Superare il problema dello sbarramento dell’accesso al credito conseguente all’inserimento nelle “black list” con l’inevitabile fallimento. E’ il destino, spesso segnato, delle imprese confiscate alla mafia che finalmente, in Sicilia, con la norma inserita nella manovra quater approvata, potranno avere un orizzonte di rilancio economico, con un fondo da quattro milioni di euro con prestiti a tasso zero erogato attraverso l’Irfis. Lo prevede l’articolo 16, presentato oggi dal presidente della commissione regionale Antimafia, Antonello Cracolici, insieme alle deputate della commissione Bernadette Grasso e Jose Marano. L’obiettivo dichiarato è “impedire il fallimento delle aziende che avviene con percentuali anche del 98% – ha detto Cracolici – ma soprattutto dare senso al tema del riutilizzo sociale dei beni confiscati, che non sembra essere una priorità dello Stato. Ora invece, la nostra Regione, che ha il più alto numero di beni e imprese sottratte alla mafia, potrà creare delle storie di successo da emulare in altri territori”. La norma, inoltre, prevede un sostegno a fondo perduto di 10mila euro per le attività iniziali nel settore dell’agricoltura sociale e che lavorano sui terreni confiscati.
Piani asseverati
Gli interventi agevolativi sono finalizzati al risanamento e al rilancio delle imprese, sulla base di piani asseverati, nell’ambito dei processi autorizzativi da parte delle autorità giudiziarie e dell’Agenzia nazionale per l’amministrazione e la destinazione dei beni sequestrati e confiscati alla criminalità organizzata (Anbsc).
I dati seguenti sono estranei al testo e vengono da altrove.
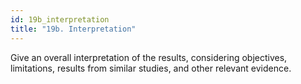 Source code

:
 ```yaml
---
id: 19b_interpretation
title: "19b. Interpretation"
---
```

Give an overall interpretation of the results, considering objectives, limitations, results from similar studies, and other relevant evidence.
Un impegno serio per le imprese confiscate
“La Regione non guarda la partita delle imprese confiscate dagli spalti – ha aggiunto Cracolici –. Ma si impegna concretamente per risolvere i problemi che nel corso degli anni si sono manifestati. Nella gestione delle aziende e dei beni confiscati non possono esserci opacità, perché lì si gioca la credibilità dello Stato. Per questo auspico una rivisitazione del modello dell’Agenzia nazionale. E bisogna farlo, rafforzando il ruolo della Regione. Questo spezzettamento delle competenze soffoca di burocrazia anche le realtà produttive”.